## TRY IT
Please show every line from the entries that carries the word "individuals".

___ PROVIDED MATERIAL

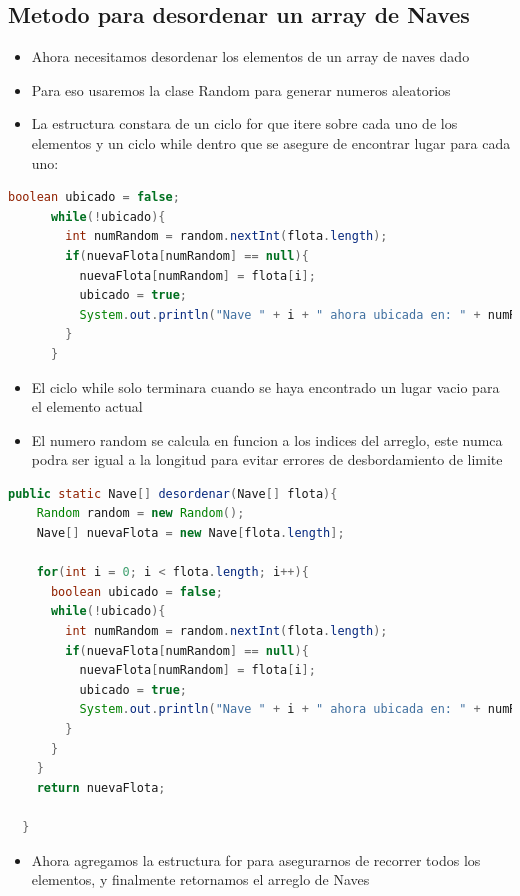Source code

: \documentclass{article}
\begin{document}
        \subsection{Metodo para desordenar un array de Naves}
        \begin{itemize}
            \item Ahora necesitamos desordenar los elementos de un array de naves dado
            \item Para eso usaremos la clase Random para generar numeros aleatorios
            \item La estructura constara de un ciclo for que itere sobre cada uno de los elementos y un ciclo while dentro que se asegure de encontrar lugar para cada uno:
        \end{itemize}
        \begin{lstlisting}[language=java, caption={Ciclo while}]
      boolean ubicado = false;
      while(!ubicado){
        int numRandom = random.nextInt(flota.length);
        if(nuevaFlota[numRandom] == null){
          nuevaFlota[numRandom] = flota[i];
          ubicado = true;
          System.out.println("Nave " + i + " ahora ubicada en: " + numRandom);
        }
      }
        \end{lstlisting}
        \begin{itemize}
            \item El ciclo while solo terminara cuando se haya encontrado un lugar vacio para el elemento actual
            \item El numero random se calcula en funcion a los indices del arreglo, este numca podra ser igual a la longitud para evitar errores de desbordamiento de limite
        \end{itemize}
        \begin{lstlisting}[language=java, caption={Metodo completo}]
  public static Nave[] desordenar(Nave[] flota){
    Random random = new Random();
    Nave[] nuevaFlota = new Nave[flota.length];
    
    for(int i = 0; i < flota.length; i++){
      boolean ubicado = false;
      while(!ubicado){
        int numRandom = random.nextInt(flota.length);
        if(nuevaFlota[numRandom] == null){
          nuevaFlota[numRandom] = flota[i];
          ubicado = true;
          System.out.println("Nave " + i + " ahora ubicada en: " + numRandom);
        }
      }
    }
    return nuevaFlota;

  }
        \end{lstlisting}
        \begin{itemize}
            \item Ahora agregamos la estructura for para asegurarnos de recorrer todos los elementos, y finalmente retornamos el arreglo de Naves
        \end{itemize}
        
\end{document}
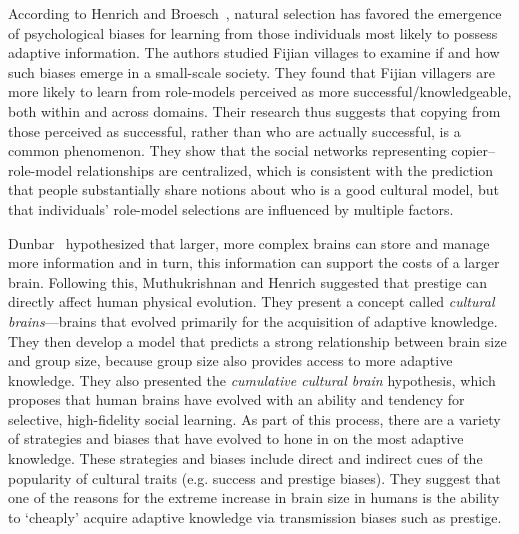 \documentclass[12pt]{extarticle}
\begin{document}
According to Henrich and Broesch~\citep{fijian_social_bias}, natural selection has favored the emergence of psychological biases for learning from those individuals most likely to possess adaptive information. 
The authors studied Fijian villages to examine if and how such biases emerge in a small-scale society.
They found that Fijian villagers are more likely to learn from role-models perceived as more successful/knowledgeable, both within and across domains. Their research thus suggests that copying from those perceived as successful, rather than who are actually successful, is a common phenomenon. They show that the social networks representing copier--role-model relationships are centralized, which is consistent with the prediction that people substantially share notions about who is a good cultural model, but that individuals' role-model selections are influenced by multiple factors.

Dunbar~\citep{social_brains} hypothesized that larger, more complex brains can store and manage more information and in turn, this information can support the costs of a larger brain.
Following this, Muthukrishnan and Henrich \citep{collective_brains} suggested that prestige can directly affect human physical evolution. They present a concept called \emph{cultural brains}---brains that evolved primarily for the acquisition of adaptive knowledge.
They then develop a model that predicts a strong relationship between brain size and group size, because group size also provides access to more adaptive knowledge. 
They also presented the \emph{cumulative cultural brain} hypothesis, which proposes that human brains have evolved with an ability and tendency for selective, high-fidelity social learning. As part of this process, there are a variety of strategies and biases that have evolved to hone in on the most adaptive knowledge. These strategies and biases include direct and indirect cues of the popularity of cultural traits (e.g. success and prestige biases).
They suggest that one of the reasons for the extreme increase in brain size in humans is the ability to `cheaply' acquire adaptive knowledge via transmission biases such as prestige.
\end{document}
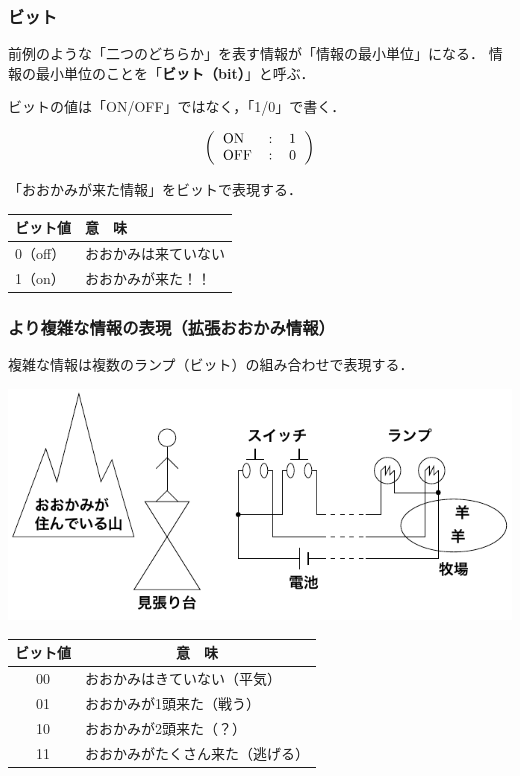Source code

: \documentclass[handout]{beamer}        %
\begin{document}
\begin{frame}
  \frametitle{ビット}
  前例のような「二つのどちらか」を表す情報が「情報の最小単位」になる．
  情報の最小単位のことを「{\bf ビット（bit）}」と呼ぶ．

\begin{center}
\end{center}

ビットの値は「ON/OFF」ではなく，「1/0」で書く．
\begin{center}
{\small\[\left(\begin{tabular}{l c l}
ON  & : & 1 \\
OFF & : & 0
\end{tabular}\right)\]}
\end{center}

「おおかみが来た情報」をビットで表現する．
  \begin{center}
    \begin{tabular}{l | l}\hline\hline
      ビット値  &  意　味 \\\hline
      0（off）  & おおかみは来ていない \\
      1（on）   & おおかみが来た！！
    \end{tabular}
  \end{center}

\end{frame}

\begin{frame}
  \frametitle{より複雑な情報の表現（拡張おおかみ情報）}
  複雑な情報は複数のランプ（ビット）の組み合わせで表現する．
  \begin{center}
    \includegraphics[scale=0.8]{../Tikz/ookami2.pdf}
    {\small\begin{tabular}{c|l} \hline\hline
      ビット値 & \multicolumn{1}{c}{意　味}  \\
      \hline
      00 & おおかみはきていない（平気）      \\
      01 & おおかみが1頭来た（戦う）         \\
      10 & おおかみが2頭来た（？）           \\
      11 & おおかみがたくさん来た（逃げる）  \\
    \end{tabular}}
  \end{center}
\end{frame}
\end{document}
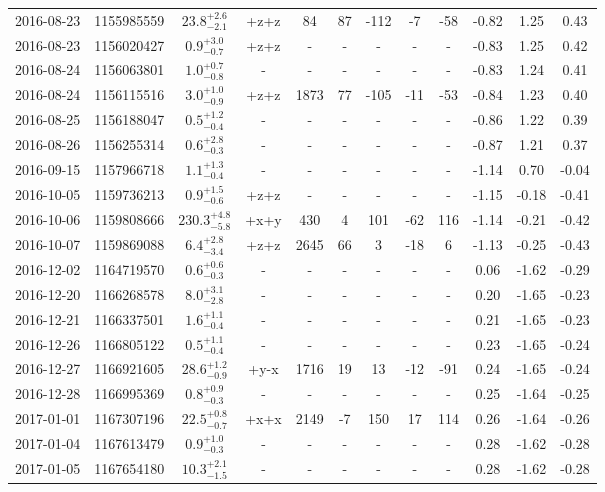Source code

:\begin{longtable*}{|c|c|c|c|c|c|c|c|c|c|c|c|}
	2016-08-23 & 1155985559 & $23.8^{+2.6}_{-2.1}$ & +z+z & 84 & 87 & -112 & -7 & -58 & -0.82 & 1.25 & 0.43 \\
	2016-08-23 & 1156020427 & $ 0.9^{+3.0}_{-0.7}$ & +z+z & - & - & - & - & - & -0.83 & 1.25 & 0.42 \\
	2016-08-24 & 1156063801 & $ 1.0^{+0.7}_{-0.8}$ & - & - & - & - & - & - & -0.83 & 1.24 & 0.41 \\
	2016-08-24 & 1156115516 & $ 3.0^{+1.0}_{-0.9}$ & +z+z & 1873 & 77 & -105 & -11 & -53 & -0.84 & 1.23 & 0.40 \\
	2016-08-25 & 1156188047 & $ 0.5^{+1.2}_{-0.4}$ & - & - & - & - & - & - & -0.86 & 1.22 & 0.39 \\
	2016-08-26 & 1156255314 & $ 0.6^{+2.8}_{-0.3}$ & - & - & - & - & - & - & -0.87 & 1.21 & 0.37 \\
	2016-09-15 & 1157966718 & $ 1.1^{+1.3}_{-0.4}$ & - & - & - & - & - & - & -1.14 & 0.70 & -0.04 \\
	2016-10-05 & 1159736213 & $ 0.9^{+1.5}_{-0.6}$ & +z+z & - & - & - & - & - & -1.15 & -0.18 & -0.41 \\
	2016-10-06 & 1159808666 & $230.3^{+4.8}_{-5.8}$ & +x+y & 430 & 4 & 101 & -62 & 116 & -1.14 & -0.21 & -0.42 \\
	2016-10-07 & 1159869088 & $ 6.4^{+2.8}_{-3.4}$ & +z+z & 2645 & 66 & 3 & -18 & 6 & -1.13 & -0.25 & -0.43 \\
	2016-12-02 & 1164719570 & $ 0.6^{+0.6}_{-0.3}$ & - & - & - & - & - & - & 0.06 & -1.62 & -0.29 \\
	2016-12-20 & 1166268578 & $ 8.0^{+3.1}_{-2.8}$ & - & - & - & - & - & - & 0.20 & -1.65 & -0.23 \\
	2016-12-21 & 1166337501 & $ 1.6^{+1.1}_{-0.4}$ & - & - & - & - & - & - & 0.21 & -1.65 & -0.23 \\
	2016-12-26 & 1166805122 & $ 0.5^{+1.1}_{-0.4}$ & - & - & - & - & - & - & 0.23 & -1.65 & -0.24 \\
	2016-12-27 & 1166921605 & $28.6^{+1.2}_{-0.9}$ & +y-x & 1716 & 19 & 13 & -12 & -91 & 0.24 & -1.65 & -0.24 \\
	2016-12-28 & 1166995369 & $ 0.8^{+0.9}_{-0.3}$ & - & - & - & - & - & - & 0.25 & -1.64 & -0.25 \\
	2017-01-01 & 1167307196 & $22.5^{+0.8}_{-0.7}$ & +x+x & 2149 & -7 & 150 & 17 & 114 & 0.26 & -1.64 & -0.26 \\
	2017-01-04 & 1167613479 & $ 0.9^{+1.0}_{-0.3}$ & - & - & - & - & - & - & 0.28 & -1.62 & -0.28 \\
	2017-01-05 & 1167654180 & $10.3^{+2.1}_{-1.5}$ & - & - & - & - & - & - & 0.28 & -1.62 & -0.28 \\

\end{longtable*}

______

## TASK RESULT
According to Henrich and Broesch~\citep{fijian_social_bias}, natural selection has favored the emergence of psychological biases for learning from those individuals most likely to possess adaptive information. 
They found that Fijian villagers are more likely to learn from role-models perceived as more successful/knowledgeable, both within and across domains. Their research thus suggests that copying from those perceived as successful, rather than who are actually successful, is a common phenomenon. They show that the social networks representing copier--role-model relationships are centralized, which is consistent with the prediction that people substantially share notions about who is a good cultural model, but that individuals' role-model selections are influenced by multiple factors.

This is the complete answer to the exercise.